Really finally, one more thing: if YHB is coming back from a training session this cranky (and YHB is actually a pretty cheerful guy, tho’ you might not know it from this Tohu Bohu, and certainly some other recently-trained co-employees are crankier even than YHB) then something has gone very, very wrong with the process. This will not translate into us being perfectly trained and using the software in the most ideal of all possible ways. Not good for those people who will be dealing with us in the end, and who, presumably, are designing the training sessions in the first place.
Whew. I feel better now. Thanks for listening.
Tolerabimus quod tolerare debemus,
-Vardibidian.
Belatedly: That does sound annoying. My sympathies.
The “do work after you clock out” thing seems like an especially unfortunate precedent to be setting.
Re the lack of introductions: I see something similar a lot at work, in very different contexts: at company meetings, various executives stand up in front of the employees and start talking. This is now handled better than it used to be, but there are still plenty of times when the assumption is that everyone in the room knows who everyone on the stage is. Often they aren’t even named; but even when they are, it’s usually first name only, and titles are almost never mentioned.

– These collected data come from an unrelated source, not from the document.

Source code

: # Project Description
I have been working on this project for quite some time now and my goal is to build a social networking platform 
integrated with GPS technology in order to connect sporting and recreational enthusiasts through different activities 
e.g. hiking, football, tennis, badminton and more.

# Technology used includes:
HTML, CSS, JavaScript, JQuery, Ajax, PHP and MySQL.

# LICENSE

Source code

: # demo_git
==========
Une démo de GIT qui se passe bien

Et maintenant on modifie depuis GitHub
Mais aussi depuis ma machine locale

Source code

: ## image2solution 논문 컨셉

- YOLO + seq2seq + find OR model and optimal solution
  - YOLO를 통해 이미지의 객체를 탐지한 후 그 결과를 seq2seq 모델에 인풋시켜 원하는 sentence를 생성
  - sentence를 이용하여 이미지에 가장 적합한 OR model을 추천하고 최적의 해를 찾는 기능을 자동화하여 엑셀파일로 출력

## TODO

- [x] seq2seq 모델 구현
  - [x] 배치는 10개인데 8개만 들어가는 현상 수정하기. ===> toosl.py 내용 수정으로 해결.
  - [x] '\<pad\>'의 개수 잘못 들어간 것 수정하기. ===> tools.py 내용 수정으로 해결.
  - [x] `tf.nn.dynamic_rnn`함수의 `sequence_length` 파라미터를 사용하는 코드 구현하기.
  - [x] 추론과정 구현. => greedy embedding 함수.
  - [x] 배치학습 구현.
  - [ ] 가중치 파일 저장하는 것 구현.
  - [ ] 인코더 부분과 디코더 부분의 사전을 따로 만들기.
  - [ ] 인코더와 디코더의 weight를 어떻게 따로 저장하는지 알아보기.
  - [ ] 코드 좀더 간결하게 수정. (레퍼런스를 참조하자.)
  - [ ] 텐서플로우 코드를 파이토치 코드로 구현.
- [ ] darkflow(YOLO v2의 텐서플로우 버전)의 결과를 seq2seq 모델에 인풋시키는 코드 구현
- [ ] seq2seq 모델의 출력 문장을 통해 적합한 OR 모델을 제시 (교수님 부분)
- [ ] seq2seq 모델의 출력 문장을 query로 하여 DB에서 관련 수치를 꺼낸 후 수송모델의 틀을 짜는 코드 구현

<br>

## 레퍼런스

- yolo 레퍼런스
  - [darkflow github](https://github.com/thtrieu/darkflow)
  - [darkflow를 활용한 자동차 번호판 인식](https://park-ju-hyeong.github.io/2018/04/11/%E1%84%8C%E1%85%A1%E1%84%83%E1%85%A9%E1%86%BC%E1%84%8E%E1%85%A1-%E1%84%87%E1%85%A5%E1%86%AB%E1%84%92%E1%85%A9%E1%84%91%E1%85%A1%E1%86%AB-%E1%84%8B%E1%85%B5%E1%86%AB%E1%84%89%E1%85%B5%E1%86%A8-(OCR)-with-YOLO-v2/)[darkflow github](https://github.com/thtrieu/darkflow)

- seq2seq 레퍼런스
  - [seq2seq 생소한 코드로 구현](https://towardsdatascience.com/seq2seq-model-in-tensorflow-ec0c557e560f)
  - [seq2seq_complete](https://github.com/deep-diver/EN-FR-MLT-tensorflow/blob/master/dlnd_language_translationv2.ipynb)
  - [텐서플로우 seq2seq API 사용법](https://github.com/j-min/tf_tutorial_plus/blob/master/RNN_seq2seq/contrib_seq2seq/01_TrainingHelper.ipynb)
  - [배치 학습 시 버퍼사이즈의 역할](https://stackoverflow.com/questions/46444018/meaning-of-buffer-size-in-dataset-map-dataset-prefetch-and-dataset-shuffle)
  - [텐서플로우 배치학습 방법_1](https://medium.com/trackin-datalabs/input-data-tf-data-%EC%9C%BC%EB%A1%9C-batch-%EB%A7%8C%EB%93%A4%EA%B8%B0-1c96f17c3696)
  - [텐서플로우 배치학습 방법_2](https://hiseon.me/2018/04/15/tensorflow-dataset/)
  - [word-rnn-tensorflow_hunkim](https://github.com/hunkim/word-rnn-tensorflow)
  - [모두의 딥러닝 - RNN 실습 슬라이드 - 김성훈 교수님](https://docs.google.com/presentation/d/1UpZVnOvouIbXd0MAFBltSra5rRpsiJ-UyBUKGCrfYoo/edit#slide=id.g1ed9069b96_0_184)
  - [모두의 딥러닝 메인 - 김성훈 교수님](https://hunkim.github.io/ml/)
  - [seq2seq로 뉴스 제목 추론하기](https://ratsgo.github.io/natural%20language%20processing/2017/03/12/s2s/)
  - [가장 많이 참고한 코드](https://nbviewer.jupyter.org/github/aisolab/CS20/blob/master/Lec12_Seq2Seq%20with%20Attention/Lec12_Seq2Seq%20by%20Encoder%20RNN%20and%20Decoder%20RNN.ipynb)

I think it’s kind of the same issue as presenters who don’t repeat questions asked from the audience (without a microphone): the people giving the presentation aren’t thinking from the point of view of the audience, they’re just talking the way that they would talk with each other. I think in most such cases, it honestly just doesn’t occur to them that someone in the audience might not know who they are—not out of arrogance, just because everyone they interact with knows who they are.